Vlad tuts. “Your aunt is dead, I hate to say, and why so testy, Doyle? Is Whitley giving you problems again?”
“Hey, I like Whitley,” Aubrey chimes in.
“So do I,” I reply, my tone defensive even to my own ears. The words are shocking, even to myself, but I find they don’t ring untrue. I like her.
Aubrey squeals abruptly, making my ears ring and I’m unsure of who has the phone now.
“Don’t look at me like that—I didn’t do anything,” Vlad says, his tone of voice whiney and absurd.
“I’m hanging up now before this gets weirder than it already is,” I tell them, needing away from their bullshit.
“Aubrey wants to know what you’ve done to Whitley,” Vlad suddenly says, back on the phone.
“You realize I can have Clarence turn around, right?” I warn, knowing I can call Frank’s captain and have Vlad back here within a few short hours. It would be interesting to see his reaction at not being able to coerce the pilot.
“What have you done with Whitley?” Aubrey shouts. “Is she okay?”
“Is she okay? Why am I the one being accused of foul play? It’s not like I’ve murdered her and buried her corpse—yet—but the thought has crossed my mind,” I deadpan.

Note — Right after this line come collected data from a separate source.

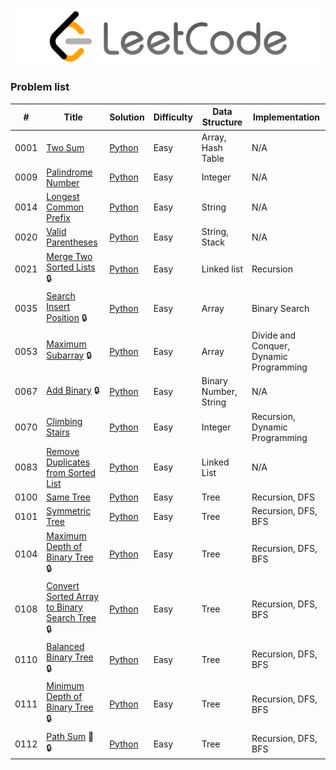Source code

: <p align='center'>
<img src='../logo.png'>
</p>

### Problem list

| # | Title | Solution | Difficulty | Data Structure | Implementation |
|---| ----- | -------- | -----------| ---------------| ---------------|
|0001|[Two Sum](https://leetcode.com/problems/two-sum/)| [Python](https://nbviewer.jupyter.org/github/adrien-perelloyb/leetcode/blob/main/problems/0001/1_solution_python.ipynb)|Easy| Array, Hash Table | N/A |
|0009|[Palindrome Number](https://leetcode.com/problems/palindrome-number/)| [Python](https://nbviewer.jupyter.org/github/adrien-perelloyb/leetcode/blob/main/problems/0009/9_solution_python.ipynb)|Easy| Integer | N/A |
|0014|[Longest Common Prefix](https://leetcode.com/problems/longest-common-prefix/)| [Python](https://nbviewer.jupyter.org/github/adrien-perelloyb/leetcode/blob/main/problems/0014/14_solution_python.ipynb)|Easy| String | N/A |
|0020|[Valid Parentheses](https://leetcode.com/problems/valid-parentheses/)| [Python](https://nbviewer.jupyter.org/github/adrien-perelloyb/leetcode/blob/main/problems/0020/20_solution_python.ipynb)|Easy| String, Stack | N/A |
|0021|[Merge Two Sorted Lists](https://leetcode.com/problems/merge-two-sorted-lists/) :lock:| [Python](https://nbviewer.jupyter.org/github/adrien-perelloyb/leetcode/blob/main/problems/0021/21_solution_python.ipynb)|Easy| Linked list | Recursion |
|0035|[Search Insert Position](https://leetcode.com/problems/search-insert-position/) :lock:| [Python](https://nbviewer.jupyter.org/github/adrien-perelloyb/leetcode/blob/main/problems/0035/35_solution_python.ipynb)|Easy| Array | Binary Search |
|0053|[Maximum Subarray](https://leetcode.com/problems/maximum-subarray/) :lock:| [Python](https://nbviewer.jupyter.org/github/adrien-perelloyb/leetcode/blob/main/problems/0053/53_solution_python.ipynb)|Easy| Array | Divide and Conquer, Dynamic Programming |
|0067|[Add Binary](https://leetcode.com/problems/add-binary/) :lock:| [Python](https://nbviewer.jupyter.org/github/adrien-perelloyb/leetcode/blob/main/problems/0067/67_solution_python.ipynb)|Easy| Binary Number, String | N/A |
|0070|[Climbing Stairs](https://leetcode.com/problems/climbing-stairs/)| [Python](https://nbviewer.jupyter.org/github/adrien-perelloyb/leetcode/blob/main/problems/0070/70_solution_python.ipynb)|Easy| Integer | Recursion, Dynamic Programming |
|0083|[Remove Duplicates from Sorted List](https://leetcode.com/problems/remove-duplicates-from-sorted-list/)| [Python](https://nbviewer.jupyter.org/github/adrien-perelloyb/leetcode/blob/main/problems/0083/83_solution_python.ipynb)|Easy| Linked List | N/A |
|0100|[Same Tree](https://leetcode.com/problems/same-tree/)| [Python](https://nbviewer.jupyter.org/github/adrien-perelloyb/leetcode/blob/main/problems/0100/100_solution_python.ipynb)|Easy| Tree | Recursion, DFS |
|0101|[Symmetric Tree](https://leetcode.com/problems/symmetric-tree/)| [Python](https://nbviewer.jupyter.org/github/adrien-perelloyb/leetcode/blob/main/problems/0101/101_solution_python.ipynb)|Easy| Tree | Recursion, DFS, BFS |
|0104|[Maximum Depth of Binary Tree](https://leetcode.com/problems/maximum-depth-of-binary-tree/) :lock:| [Python](https://nbviewer.jupyter.org/github/adrien-perelloyb/leetcode/blob/main/problems/0104/104_solution_python.ipynb)|Easy| Tree | Recursion, DFS, BFS  |
|0108|[Convert Sorted Array to Binary Search Tree](https://leetcode.com/problems/convert-sorted-array-to-binary-search-tree/) :lock:| [Python](https://nbviewer.jupyter.org/github/adrien-perelloyb/leetcode/blob/main/problems/0108/108_solution_python.ipynb)|Easy| Tree | Recursion, DFS, BFS |
|0110|[Balanced Binary Tree](https://leetcode.com/problems/balanced-binary-tree/) :lock:| [Python](https://nbviewer.jupyter.org/github/adrien-perelloyb/leetcode/blob/main/problems/0110/110_solution_python.ipynb)|Easy| Tree | Recursion, DFS, BFS |
|0111|[Minimum Depth of Binary Tree](https://leetcode.com/problems/minimum-depth-of-binary-tree/) :lock:| [Python](https://nbviewer.jupyter.org/github/adrien-perelloyb/leetcode/blob/main/problems/0111/111_solution_python.ipynb)|Easy| Tree | Recursion, DFS, BFS |
|0112|[Path Sum](https://leetcode.com/problems/path-sum/) &#xf017; :lock:| [Python](https://nbviewer.jupyter.org/github/adrien-perelloyb/leetcode/blob/main/problems/0112/112_solution_python.ipynb)| Easy| Tree | Recursion, DFS, BFS |


[//]: # " Copy Paste to add a line:
|0xxx|[Title]()| [Python](https://nbviewer.jupyter.org/github/adrien-perelloyb/leetcode/blob/main/problems/00xx/xx_solution_python.ipynb)|Easy|  | Binary  |"

[//]: # " COMEBACK TO 101& 104 after solving 102 level traversal"
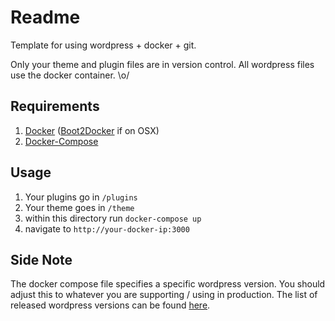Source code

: Readme
======
Template for using wordpress + docker + git.

Only your theme and plugin files are in version control. All wordpress
files use the docker container. \o/

Requirements
------------
1. [Docker](https://www.docker.com/) ([Boot2Docker](http://boot2docker.io/) if on OSX)
1. [Docker-Compose](https://docs.docker.com/compose/)


Usage
-----

1. Your plugins go in `/plugins`
1. Your theme goes in `/theme`
1. within this directory run `docker-compose up`
1. navigate to `http://your-docker-ip:3000`

Side Note
---------

The docker compose file specifies a specific wordpress version. You should
adjust this to whatever you are supporting / using in production. The list
of released wordpress versions can be found [here](https://registry.hub.docker.com/_/wordpress/tags/manage/).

The line goes silent for a beat.
“See? It’s not a stretch of the imagination. Besides, it’s what I would do.” I can hear the smirk in his voice.
“Vlad, I have killed as many people as you this week—that is to say, none .” I pause, my body tensing at the thought of someone touching Aubrey accidentally or some equally ridiculous thing that could send him on a war path. “At least it had better be none.”
“Calm yourself, Doyle. I haven’t killed anyone,” he answers. “Yet.”
My shoulders sag with relief.
“Have you settled on the costumes?” Aubrey asks, her voice louder, and its apparent she’s taken the phone from him.
My lips lift into a small smile. “Not yet. I have a meeting with a costume designer who says he can design the lot of it, though. I’ll forward them to you when I can.” It was partly her idea anyhow.
“What? Who came up with this?” Vlad says, his tone pissy and I realize I am on speaker phone.
I chuckle. “Do you really even need to ask?”
“Aubrey,” he replies, and I nod, even though he can’t see me.
“What?” she quips and is no doubt batting her lashes at him in feigned innocence.
“Nothing,” he answers with a sigh. “Fine, Doyle. Do whatever you want for the month, but after that, we run things my way.”
“Funny. That’s exactly what I had planned in the first place.” The line goes dead, so I toss the phone on my desk and collapse back into my worn leather chair. What a fucking day. I inhale sharply and rotate my shoulders, then clasp my hands behind my head.
With a heavy sigh, I mentally go over all the things I need to attend to tomorrow.
The costumes themselves will take time, and there are only a few short weeks before the gala to prepare.